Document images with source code
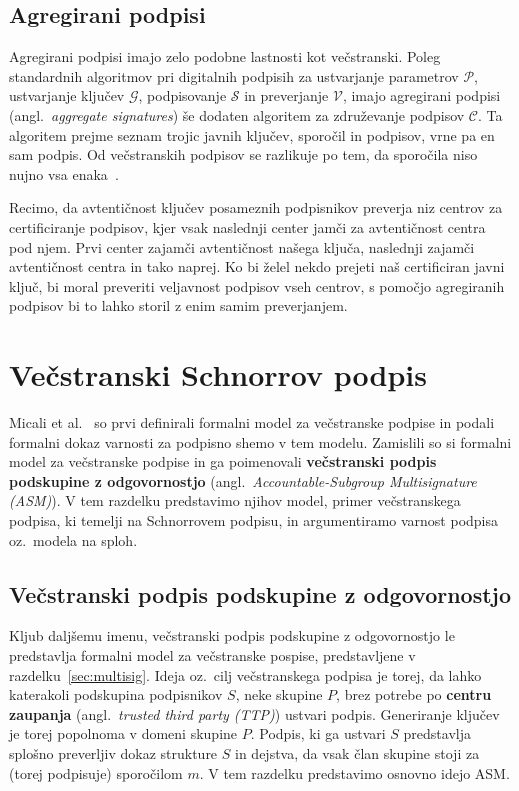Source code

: \documentclass[isrm2, tisk]{fmfdelo}
\begin{document}
\subsection{Agregirani podpisi}
Agregirani podpisi imajo zelo podobne lastnosti kot večstranski. Poleg standardnih algoritmov pri digitalnih
podpisih za ustvarjanje parametrov $\mathcal{P}$, ustvarjanje ključev $\mathcal{G}$, podpisovanje 
$\mathcal{S}$ in preverjanje $\mathcal{V}$, imajo agregirani podpisi (angl.\ \textit{aggregate signatures})
še dodaten algoritem za združevanje podpisov $\mathcal{C}$. Ta algoritem prejme seznam trojic javnih
ključev, sporočil in podpisov, vrne pa en sam podpis. Od večstranskih podpisov se razlikuje po tem,
da sporočila niso nujno vsa enaka~\cite{boneh2011aggregate}.

\begin{primer}
    Recimo, da avtentičnost ključev posameznih podpisnikov preverja niz centrov za certificiranje
    podpisov, kjer vsak naslednji center jamči za avtentičnost centra pod njem. Prvi center zajamči
    avtentičnost našega ključa, naslednji zajamči avtentičnost centra in tako naprej. Ko bi želel
    nekdo prejeti naš certificiran javni ključ, bi moral preveriti veljavnost podpisov vseh centrov,
    s pomočjo agregiranih podpisov bi to lahko storil z enim samim preverjanjem.
\end{primer}

\section{Večstranski Schnorrov podpis}
\label{sec:multischnorr}
Micali et al.~\cite{micali2001asm} so prvi definirali formalni model za večstranske podpise in podali
formalni dokaz varnosti za podpisno shemo v tem modelu. Zamislili so si formalni model za večstranske
podpise in ga poimenovali \textbf{večstranski podpis podskupine z odgovornostjo} (angl.\
\textit{Accountable-Subgroup Multisignature (ASM)}). V tem razdelku predstavimo njihov model, primer
večstranskega podpisa, ki temelji na Schnorrovem podpisu, in argumentiramo varnost podpisa oz.\
modela na sploh.

\subsection{Večstranski podpis podskupine z odgovornostjo}
Kljub daljšemu imenu, večstranski podpis podskupine z odgovornostjo le predstavlja formalni model za
večstranske pospise, predstavljene v razdelku~\ref{sec:multisig}. Ideja oz.\ cilj večstranskega
podpisa je torej, da lahko katerakoli podskupina podpisnikov $S$, neke skupine $P$, brez potrebe po
\textbf{centru zaupanja} (angl.\ \textit{trusted third party (TTP)}) ustvari podpis. Generiranje
ključev je torej popolnoma v domeni skupine $P$. Podpis, ki ga ustvari $S$ predstavlja splošno
preverljiv dokaz strukture $S$ in dejstva, da vsak član skupine stoji za (torej podpisuje) sporočilom
$m$. V tem razdelku predstavimo osnovno idejo ASM.
\end{document}
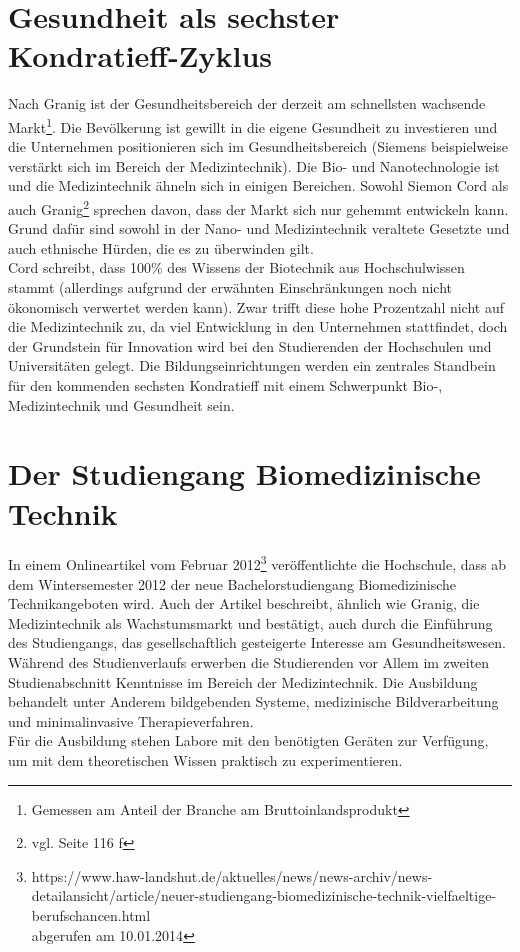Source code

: \section{Gesundheit als sechster Kondratieff-Zyklus}

Nach Granig\cite{nefiodow:gesundheit} ist der Gesundheitsbereich der derzeit am schnellsten wachsende Markt\footnote{Gemessen am Anteil der Branche am Bruttoinlandsprodukt}. Die Bevölkerung ist gewillt in die eigene Gesundheit zu investieren und die Unternehmen positionieren sich im Gesundheitsbereich (Siemens beispielweise verstärkt sich im Bereich der Medizintechnik).
Die Bio- und Nanotechnologie ist und die Medizintechnik ähneln sich in einigen Bereichen. Sowohl Siemon Cord \cite{cord:innovation} als auch Granig\footnote{vgl. \cite{nefiodow:gesundheit} Seite 116 f} sprechen davon, dass der Markt sich nur gehemmt entwickeln kann. Grund dafür sind sowohl in der Nano- und Medizintechnik veraltete Gesetzte und auch ethnische Hürden, die es zu überwinden gilt.\\
Cord schreibt, dass 100\% des Wissens der Biotechnik aus Hochschulwissen stammt (allerdings aufgrund der erwähnten Einschränkungen noch nicht ökonomisch verwertet werden kann). Zwar trifft diese hohe Prozentzahl nicht auf die Medizintechnik zu, da viel Entwicklung in den Unternehmen stattfindet, doch der Grundstein für Innovation wird bei den Studierenden der Hochschulen und Universitäten gelegt. Die Bildungseinrichtungen werden ein zentrales Standbein für den kommenden sechsten Kondratieff mit einem Schwerpunkt Bio-, Medizintechnik und Gesundheit sein.

\section{Der Studiengang Biomedizinische Technik}\label{einleitung:biomedTechnik}
In einem Onlineartikel vom Februar 2012\footnote{https://www.haw-landshut.de/aktuelles/news/news-archiv/news-detailansicht/article/neuer-studiengang-biomedizinische-technik-vielfaeltige-berufschancen.html \\ abgerufen am 10.01.2014} veröffentlichte die Hochschule, dass ab dem Wintersemester 2012 der neue Bachelorstudiengang \glqq Biomedizinische Technik\grqq angeboten wird. Auch der Artikel beschreibt, ähnlich wie Granig, die Medizintechnik als Wachstumsmarkt und bestätigt, auch durch die Einführung des Studiengangs, das gesellschaftlich gesteigerte Interesse am Gesundheitswesen.\\
Während des Studienverlaufs \cite{hsla:modulBMT} erwerben die Studierenden vor Allem im zweiten Studienabschnitt Kenntnisse im Bereich der Medizintechnik. Die Ausbildung behandelt unter Anderem bildgebenden Systeme, medizinische Bildverarbeitung und minimalinvasive Therapieverfahren.\\
Für die Ausbildung stehen Labore mit den benötigten Geräten zur Verfügung, um mit dem theoretischen Wissen praktisch zu experimentieren.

### Work task
Check each line of the entries above for the string "angl", and return those that contain it.

### Output below
$\mathcal{S}$ in preverjanje $\mathcal{V}$, imajo agregirani podpisi (angl.\ \textit{aggregate signatures})
podpise in ga poimenovali \textbf{večstranski podpis podskupine z odgovornostjo} (angl.\
\textbf{centru zaupanja} (angl.\ \textit{trusted third party (TTP)}) ustvari podpis. Generiranje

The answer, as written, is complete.